Copyright ©
Mindbreeze GmbH, A-4020 Linz, 2024.
All rights reserved. All hardware and software names used are brand names and/or trademarks of their respective manufacturers.
These documents are strictly confidential. The submission and presentation of these documents does not confer any rights to our software, our services and service outcomes, or any other protected rights. The dissemination, publication, or reproduction hereof is prohibited.
For ease of readability, gender differentiation has been waived. Corresponding terms and definitions apply within the meaning and intent of the equal treatment principle for both sexes.
The Mindbreeze Java SDK supports Java JDK version 8 and 11 (Plugins are built in Java 8 compatibility mode).
This section deals with sending objects to Mindbreeze. You'll become acquainted with the components of a crawler and learn what data needs to be known for each object sent.
To be able to search for an object, it must first be included in the index. This chapter explains how to send objects from your data source to Mindbreeze. It is very easy to make an object searchable; the following lines are sufficient to store an object with the title "title" and the key "1" in the index:
Indexable indexable = new Indexable();
indexable.setKey("1");
indexable.setTitle("title");
client.filterAndIndex(indexable);
When looking at these lines, there are still a few things to consider. First of all, you need to think about which documents from your data source are relevant for the search.

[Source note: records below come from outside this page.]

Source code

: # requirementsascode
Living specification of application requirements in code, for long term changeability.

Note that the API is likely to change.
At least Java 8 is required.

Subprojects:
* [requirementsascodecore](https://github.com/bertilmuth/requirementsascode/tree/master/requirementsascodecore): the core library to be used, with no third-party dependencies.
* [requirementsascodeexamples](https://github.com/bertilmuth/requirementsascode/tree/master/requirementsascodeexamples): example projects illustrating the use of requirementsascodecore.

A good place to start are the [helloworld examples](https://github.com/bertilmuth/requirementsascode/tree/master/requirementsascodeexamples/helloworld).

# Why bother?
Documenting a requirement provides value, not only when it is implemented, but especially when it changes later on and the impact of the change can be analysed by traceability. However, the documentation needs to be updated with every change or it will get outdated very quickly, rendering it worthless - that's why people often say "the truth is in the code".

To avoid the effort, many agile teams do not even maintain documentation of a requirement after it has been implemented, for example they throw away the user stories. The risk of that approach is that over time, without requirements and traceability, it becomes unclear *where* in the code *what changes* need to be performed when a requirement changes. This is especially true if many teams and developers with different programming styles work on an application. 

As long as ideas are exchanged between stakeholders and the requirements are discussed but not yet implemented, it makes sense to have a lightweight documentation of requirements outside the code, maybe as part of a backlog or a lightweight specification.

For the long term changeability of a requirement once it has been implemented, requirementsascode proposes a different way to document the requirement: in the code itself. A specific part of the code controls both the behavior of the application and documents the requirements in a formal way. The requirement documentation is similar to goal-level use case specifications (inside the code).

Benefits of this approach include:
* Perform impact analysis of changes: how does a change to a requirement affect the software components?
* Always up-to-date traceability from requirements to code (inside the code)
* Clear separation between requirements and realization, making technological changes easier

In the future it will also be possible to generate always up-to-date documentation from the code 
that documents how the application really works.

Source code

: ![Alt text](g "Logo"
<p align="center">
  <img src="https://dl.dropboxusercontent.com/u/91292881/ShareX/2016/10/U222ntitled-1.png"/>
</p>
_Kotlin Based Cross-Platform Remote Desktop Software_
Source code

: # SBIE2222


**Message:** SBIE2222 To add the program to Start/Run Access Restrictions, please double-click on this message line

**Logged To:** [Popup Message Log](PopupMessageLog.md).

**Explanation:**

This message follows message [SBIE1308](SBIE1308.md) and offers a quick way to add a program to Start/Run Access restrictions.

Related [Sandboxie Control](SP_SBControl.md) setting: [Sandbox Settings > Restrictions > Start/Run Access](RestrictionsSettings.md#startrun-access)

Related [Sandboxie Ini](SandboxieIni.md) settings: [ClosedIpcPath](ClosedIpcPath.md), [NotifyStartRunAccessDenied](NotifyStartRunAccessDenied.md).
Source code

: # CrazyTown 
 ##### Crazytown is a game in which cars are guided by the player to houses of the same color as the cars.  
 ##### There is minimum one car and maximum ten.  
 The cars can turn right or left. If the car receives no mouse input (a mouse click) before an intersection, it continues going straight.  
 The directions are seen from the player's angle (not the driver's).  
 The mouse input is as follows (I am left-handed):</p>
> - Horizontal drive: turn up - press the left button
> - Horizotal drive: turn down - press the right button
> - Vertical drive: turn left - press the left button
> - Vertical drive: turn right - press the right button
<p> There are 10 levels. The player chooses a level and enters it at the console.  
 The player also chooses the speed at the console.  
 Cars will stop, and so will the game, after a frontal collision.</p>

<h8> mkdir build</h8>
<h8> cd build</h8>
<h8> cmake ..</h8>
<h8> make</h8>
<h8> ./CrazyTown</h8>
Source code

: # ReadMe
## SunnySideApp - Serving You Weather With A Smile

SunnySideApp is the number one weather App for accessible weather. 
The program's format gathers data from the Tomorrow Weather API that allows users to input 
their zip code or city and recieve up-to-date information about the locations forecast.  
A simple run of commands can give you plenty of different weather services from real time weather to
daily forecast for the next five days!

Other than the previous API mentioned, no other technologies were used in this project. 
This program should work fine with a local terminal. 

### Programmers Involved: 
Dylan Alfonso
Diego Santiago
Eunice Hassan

If you want to add a new data source to the search, you should always consider what content will be of interest to the users.
This example uses some CMIS services as the data source. CMIS offers four different object types: Folders, documents, relationships, and policies. In the example shown, only documents are sent.
Mindbreeze uses crawlers to send objects to the index. A crawler knows the data source and sends the objects it contains to be indexed. There is a crawler for each data source type. Mindbreeze InSpire has a Microsoft Exchange crawler and a Microsoft SharePoint crawler, to name two. In our SDK, we offer the same plugin interface that we use for our crawlers.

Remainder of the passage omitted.